Unfortunately, it’s a reality that some vaccine-preventable diseases are making a comeback. No matter your age, your best defense against these diseases is making sure you and your family are up to date on the Center for Disease Control and Prevention’s entire recommended vaccination schedule. But you’ll also want to study up on the symptoms of common preventable diseases, in case you see them in yourself, friends, or family.
Symptoms for the measles usually appear a week after infection. The disease typically begins with flu-like symptoms: fever, cough, a runny nose, and red, watery eyes. After that, tiny white spots will appear in the mouth. Three to five days after infection, the tell-tale rash breaks out along the hairline and begins to spread to the rest of the body.
If you suspect measles in yourself or your child, be sure to let the doctor's office or emergency room know so that they can make proper arrangements. The measles virus is extremely contagious and can live in the air for up to 2 hours after an infected person has left the room. Because children typically don't get their first measles vaccine until 12 months of age, precautions like these in facilities that treat children are absolutely critical.
Though this disease usually affects just a small portion of the body, the symptoms can be severe. The most notable sign is an often painful rash that is concentrated in a band or strip along one side of the body, but it can also cause fever, headache, sensitivty to light, and fatigue.
The best way to prevent shingles is by getting a dose of the shingles vaccine after age 60.
Pre cancer and early cervical cancer usually have no symptoms, but warning signs include abnormal vaginal bleeding, an unusual discharge from the vagina, and pain during sexual intercourse.

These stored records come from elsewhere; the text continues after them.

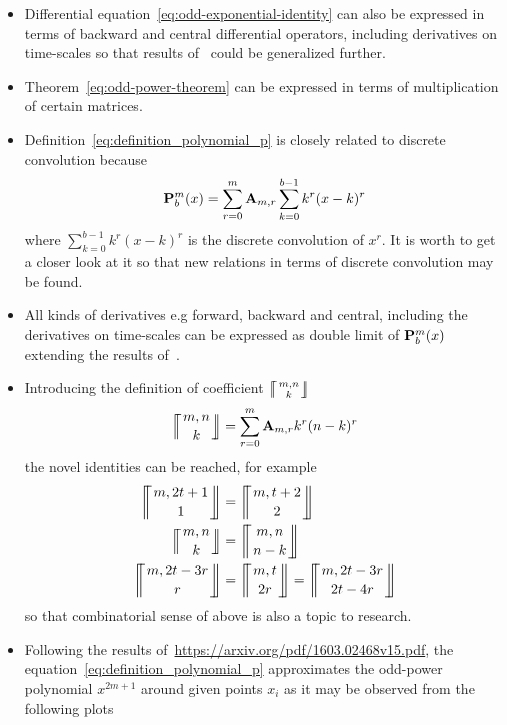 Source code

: \begin{itemize}
    \item Differential equation~\eqref{eq:odd-exponential-identity} can also be expressed in terms of backward
    and central differential operators, including derivatives on time-scales so that results of~\cite{kolosov2016study}
    could be generalized further.
    \item Theorem~\eqref{eq:odd-power-theorem} can be expressed in terms of multiplication of certain matrices.
    \item Definition~\eqref{eq:definition_polynomial_p} is closely related to discrete convolution because
    \begin{equation*}
        {\mathbf{P}}\sp{m} \sb{b}(x) = \sum_{r=0}^{m} {\mathbf{A}} \sb{m,r} \sum_{k=0}^{b-1} k^r(x-k)^r
    \end{equation*}
    where $\sum_{k=0}^{b-1} k^r(x-k)^r$ is the discrete convolution of $x^r$.
    It is worth to get a closer look at it so that new relations in terms of discrete convolution may be found.
    \item All kinds of derivatives e.g forward, backward and central, including the derivatives on time-scales can be expressed
    as double limit of ${\mathbf{P}}\sp{m} \sb{b}(x)$ extending the results of~\cite{kolosov_2024_10575485}.
    \item Introducing the definition of coefficient $\llceilCoefficient{m,n}{k}$
    \begin{equation*}
        \llceilCoefficient{m,n}{k} = \sum_{r=0}^{m} \coeffA{m}{r} k^r (n-k)^r
    \end{equation*}
    the novel identities can be reached, for example
    \begin{align*}
        \llceilCoefficient{m, 2t+1}{1} &= \llceilCoefficient{m, t+2}{2} \\
        \llceilCoefficient{m, n}{k} &= \llceilCoefficient{m, n}{n-k} \\
        \llceilCoefficient{m, 2t-3r}{r} &= \llceilCoefficient{m, t}{2r} = \llceilCoefficient{m, 2t-3r}{2t-4r}
    \end{align*}
    so that combinatorial sense of above is also a topic to research.
    \item Following the results of~\url{https://arxiv.org/pdf/1603.02468v15.pdf},
    the equation~\eqref{eq:definition_polynomial_p} approximates the odd-power polynomial $x^{2m+1}$ around given points
    $x_i$ as it may be observed from the following plots
    \begin{figure}[H]
        \centering

\end{figure}
\end{itemize}
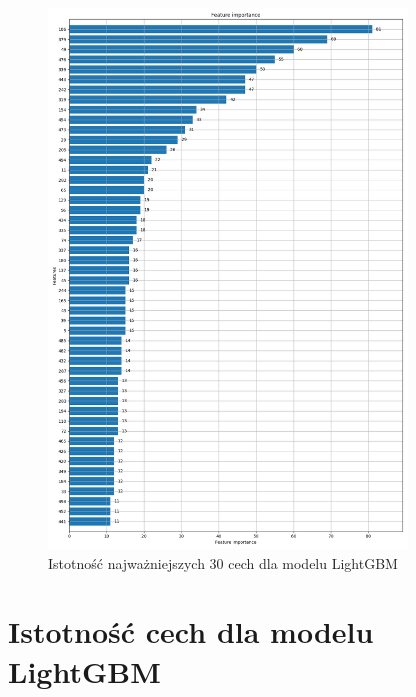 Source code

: \documentclass[a4paper,12pt]{article}
\begin{document}
\begin{appendices}
        \begin{figure}[!h]
            \centering
            \includegraphics[width=0.85\textwidth]{../images/lightgbm-feature-importance.png}
            \caption{Istotność najważniejszych 30 cech dla modelu LightGBM}
            \label{fig:feature-importance-lightgbm}
        \end{figure}

        \section{Istotność cech dla modelu LightGBM}\label{appendix:feature-importance-xgboost}


\end{appendices}
\end{document}
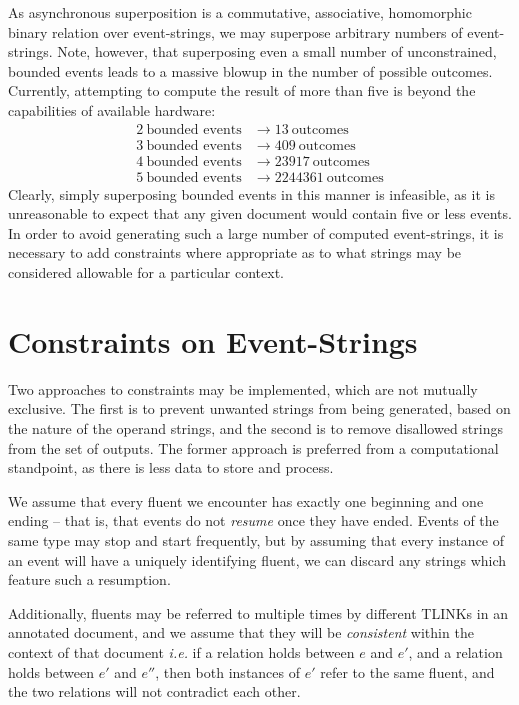 \documentclass[a4paper,11pt]{article}
\begin{document}
As asynchronous superposition is a commutative, associative, homomorphic binary 
relation over \iffalse{}well-formed\fi{}event-strings, we may superpose 
arbitrary numbers of event-strings. Note, however, that superposing even a 
small number of unconstrained, bounded events leads to a massive blowup in the 
number of possible outcomes. Currently, attempting to compute the result of 
more than five is beyond the capabilities of available hardware:
\begin{align*}
2 ~\mbox{bounded events} &\to 13 ~\mbox{outcomes}\\
3 ~\mbox{bounded events} &\to 409 ~\mbox{outcomes}\\
4 ~\mbox{bounded events} &\to 23917 ~\mbox{outcomes}\\
5 ~\mbox{bounded events} &\to 2244361 ~\mbox{outcomes}
\end{align*}
Clearly, simply superposing bounded events in this manner is infeasible, as it 
is unreasonable to expect that any given document would contain five or less 
events. In order to avoid generating such a large number of computed 
event-strings, it is necessary to add constraints where appropriate as to what 
strings may be considered allowable for a particular context.

\section{Constraints on Event-Strings}
Two approaches to constraints may be implemented, which are not mutually 
exclusive. The first is to prevent unwanted strings from being generated, based 
on the nature of the operand strings, and the second is to remove disallowed 
strings from the set of outputs. The former approach is preferred from a 
computational standpoint, as there is less data to store and process.

We assume that every fluent we encounter has exactly one beginning and one 
ending -- that is, that events do not \textit{resume} once they have ended. 
Events of the same type may stop and start frequently, but by assuming that 
every instance of an event will have a uniquely identifying fluent, we can 
discard any strings which feature such a resumption.

Additionally, fluents 
may be referred to multiple times by different TLINKs in an annotated document, 
and we assume that they will be \textit{consistent} within the context of that 
document \textit{i.e.} if a relation holds between $e$ and $e'$, and a relation 
holds between $e'$ and $e''$, then both instances of $e'$ refer to the same 
fluent, and the two relations will not contradict each other.
\end{document}
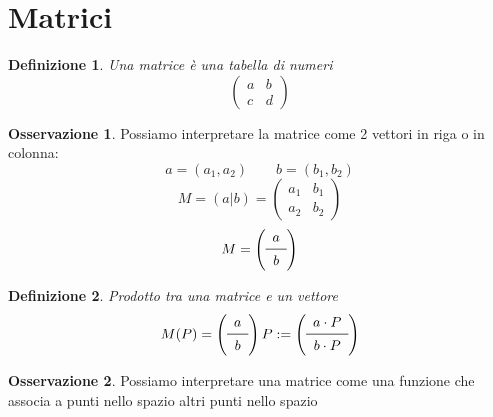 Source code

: \documentclass[10pt,a4paper]{article}
\theoremstyle{plain}
\newtheorem{definizione}{Definizione}
\theoremstyle{definition}
\newtheorem{osservazione}{Osservazione}
\begin{document}
	\section{Matrici}
	\begin{definizione}
		Una matrice è una tabella di numeri
		\[\begin{pmatrix}
			a & b \\
			c & d
		\end{pmatrix}\]
	\end{definizione}
	\begin{osservazione}
		Possiamo interpretare la matrice come 2 vettori in riga o in colonna:
		\[
		a=(a_1,a_2) \qquad b=(b_1,b_2)
		\]
		\[
		M=(a|b)=
		\begin{pmatrix}
		a_1 & b_1 \\
		a_2 & b_2
		\end{pmatrix}
		\]
		\[
		M=
		\left(
		\begin{array}{cc}
		a\\ \midrule
		b
		\end{array}
		\right)
		\]
	\end{osservazione}
	\begin{definizione}
		Prodotto tra una matrice e un vettore
		\[
		M(P)= \left(
		\begin{array}{cc}
		a\\ \midrule
		b
		\end{array}
		\right)
		P
		:=
		\left(
		\begin{array}{cc}
		a \cdot P\\ \midrule
		b \cdot P
		\end{array}
		\right)
		\]
	\end{definizione}
	\begin{osservazione}
		Possiamo interpretare una matrice come una funzione che associa a punti nello spazio altri punti nello spazio
	\end{osservazione}
\end{document}
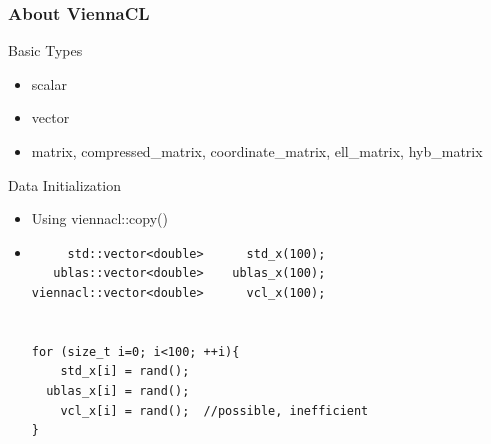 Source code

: 


\begin{frame}[fragile]
\frametitle{About ViennaCL}

 \begin{block}{Basic Types}
   \begin{itemize}
    \item scalar
    \item vector
    \item matrix, compressed\_matrix, coordinate\_matrix, ell\_matrix, hyb\_matrix
   \end{itemize}
 \end{block}

 \begin{block}{Data Initialization}
    \begin{itemize}
     \item Using viennacl::copy() 
    \item  { \black
  \begin{lstlisting}
     std::vector<double>      std_x(100);
   ublas::vector<double>    ublas_x(100);
viennacl::vector<double>      vcl_x(100);


for (size_t i=0; i<100; ++i){
    std_x[i] = rand();
  ublas_x[i] = rand();
    vcl_x[i] = rand();  //possible, inefficient
}
  \end{lstlisting} }

 \end{itemize}

 \end{block}
\end{frame}



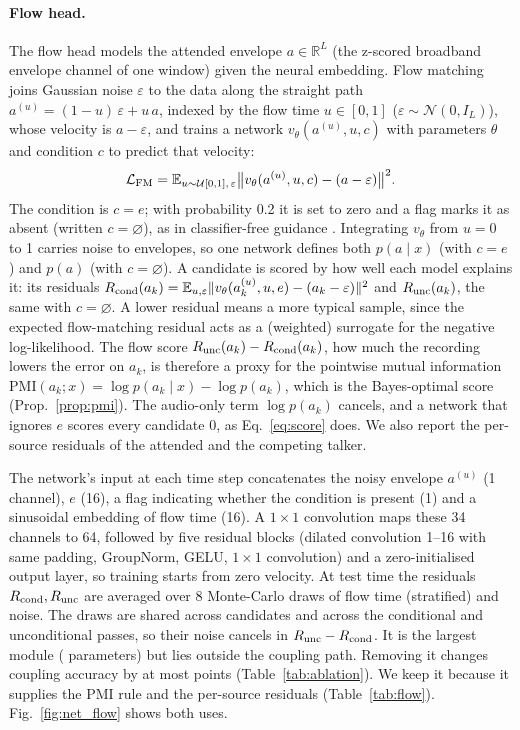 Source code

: \documentclass[twoside]{article}
\newcommand{\PMI}{\mathrm{PMI}}
\begin{document}
\paragraph{Flow head.} The flow head models the attended envelope $a\in\mathbb R^{L}$ (the
z-scored broadband envelope channel of one window) given the neural embedding.
Flow matching joins Gaussian noise $\varepsilon$ to the data
along the straight path $a^{(u)}=(1-u)\,\varepsilon+u\,a$, indexed by the flow time
$u\in[0,1]$ ($\varepsilon\sim\mathcal N(0,I_L)$), whose velocity is $a-\varepsilon$, and trains a
network $v_\theta(a^{(u)},u,c)$ with parameters $\theta$ and condition $c$ to predict that
velocity:
\begin{equation}
\mathcal L_{\rm FM}=\mathbb E_{u\sim\mathcal U[0,1],\,\varepsilon}\big\|v_\theta(a^{(u)},u,c)-(a-\varepsilon)\big\|^2 .
\label{eq:fm}
\end{equation}
The condition is $c=e$; with probability 0.2 it is set to zero and a flag marks it as
absent (written $c=\varnothing$), as in classifier-free guidance \citep{ho2022classifierfree}. Integrating $v_\theta$ from $u=0$ to 1 carries noise to
envelopes, so one network defines both $p(a\mid x)$ (with $c=e$) and $p(a)$ (with
$c=\varnothing$).
A candidate is scored by how well each model explains it: its residuals
$R_{\rm cond}(a_k)=\mathbb E_{u,\varepsilon}\|v_\theta(a_k^{(u)},u,e)-(a_k-\varepsilon)\|^2$ and
$R_{\rm unc}(a_k)$, the same with $c=\varnothing$. A lower residual means a more typical sample,
since the expected flow-matching residual acts as a (weighted) surrogate for the negative
log-likelihood. The flow score $R_{\rm unc}(a_k)-R_{\rm cond}(a_k)$, how much the recording lowers the error
on $a_k$, is therefore a proxy for the pointwise mutual information
$\PMI(a_k;x)=\log p(a_k\mid x)-\log p(a_k)$, which is the Bayes-optimal score (Prop.~\ref{prop:pmi}). The audio-only term $\log p(a_k)$ cancels, and
a network that ignores $e$ scores every candidate 0, as Eq.~\ref{eq:score} does.
We also report the per-source residuals of the attended and the competing talker.

The network's input at each time step concatenates the noisy envelope $a^{(u)}$ (1 channel),
$e$ (16), a flag indicating whether the condition is present (1) and a sinusoidal
embedding of flow time (16). A $1{\times}1$ convolution maps these 34 channels to 64,
followed by five residual blocks (dilated convolution 1--16 with same padding, GroupNorm,
GELU, $1{\times}1$ convolution) and a zero-initialised output layer, so training starts
from zero velocity. At test time the residuals $R_{\rm cond},R_{\rm unc}$ are averaged over 8
Monte-Carlo draws of flow time (stratified) and noise. The draws are shared across
candidates and across the conditional and unconditional passes, so their noise cancels in
$R_{\rm unc}-R_{\rm cond}$. It is the largest module (\archFlow{} parameters) but lies outside the coupling
path. Removing it changes coupling accuracy by at most \ablOtherMax{} points
(Table~\ref{tab:ablation}). We keep it because it supplies the PMI rule and the
per-source residuals (Table~\ref{tab:flow}). Fig.~\ref{fig:net_flow} shows both uses.
\end{document}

HPV vaccination is the best way to prevent cervical and other HPV-related cancers. But even if you've had the vaccine, it's still important to be screened regularly.
The HPV vaccine is recommended for BOTH boys and girls at age 11-12, but is approved up to age 26.
Pertussis (Whooping Cough)
Whooping cough, like many other diseases, starts with cold and flu-like symptoms: runny or congested nose, red eyes, fever, extreme fatigue and a cough. The big difference with whooping cough is that the cough often lasts for weeks (which is why it's also known as the 100-day cough).
Whooping cough is often much more severe in small children, often resulting in coughing fits so bad that they lead to vomiting and oxygen deprivation. The signature sign of whooping cough is the high-pitched "whoop" sound (hence the name) made while coughing, though not everyone will make the sound.
About half of babies under 1 with whooping cough need to be hospitalized. And babies often get the disease from an adult or older child in the family who might not have any symptoms or even know they are infected. That's why it's so critical that everyone (even adults) be up to date on their whooping cough vaccine, and that pregnant women receive a Tdap vaccine during each and every pregnancy.
Young adults and adolescents not up to date on their meningococcal vaccine could be vulnerable to developing bacterial meningitis. The first signs are the sudden onset of fever, a headache, and a stiff neck. As it goes on, it can cause nausea, increased sensitivity to light, and confusion.
If you experience any of these symptoms, visit a medical professional immediately, as the disease moves quickly and can lead to loss of limbs or even death within a matter of hours or days.
The best way to prevent meningococcal meningitis is by getting vaccinated. All adolescents should get two doses of the meningococcal vaccine: one at age 11 and then a booster dose at age 16.